#### TO DO
Pull every line containing the word "errors" from the records.

#### DATA
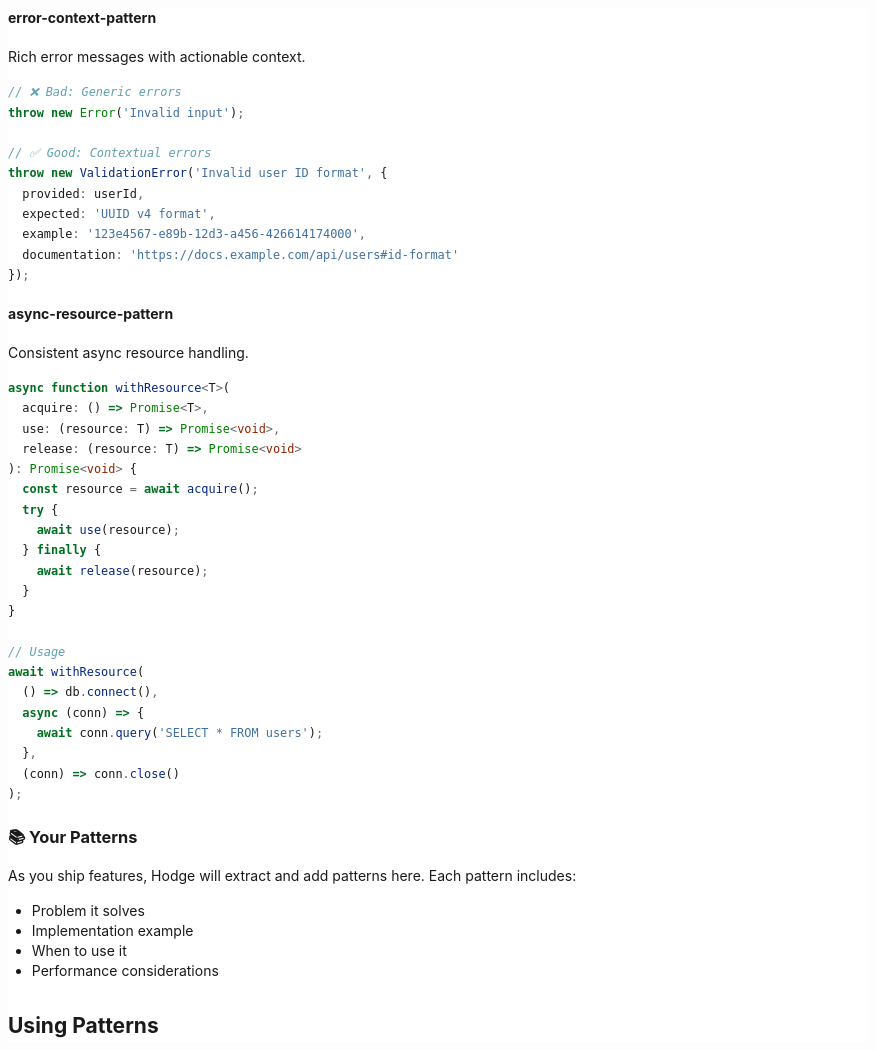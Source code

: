 #### error-context-pattern
Rich error messages with actionable context.

```typescript
// ❌ Bad: Generic errors
throw new Error('Invalid input');

// ✅ Good: Contextual errors
throw new ValidationError('Invalid user ID format', {
  provided: userId,
  expected: 'UUID v4 format',
  example: '123e4567-e89b-12d3-a456-426614174000',
  documentation: 'https://docs.example.com/api/users#id-format'
});
```

#### async-resource-pattern
Consistent async resource handling.

```typescript
async function withResource<T>(
  acquire: () => Promise<T>,
  use: (resource: T) => Promise<void>,
  release: (resource: T) => Promise<void>
): Promise<void> {
  const resource = await acquire();
  try {
    await use(resource);
  } finally {
    await release(resource);
  }
}

// Usage
await withResource(
  () => db.connect(),
  async (conn) => {
    await conn.query('SELECT * FROM users');
  },
  (conn) => conn.close()
);
```

### 📚 Your Patterns

As you ship features, Hodge will extract and add patterns here. Each pattern includes:
- Problem it solves
- Implementation example
- When to use it
- Performance considerations

## Using Patterns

#### SOLUTION BELOW
// ❌ Bad: Generic errors
// ✅ Good: Contextual errors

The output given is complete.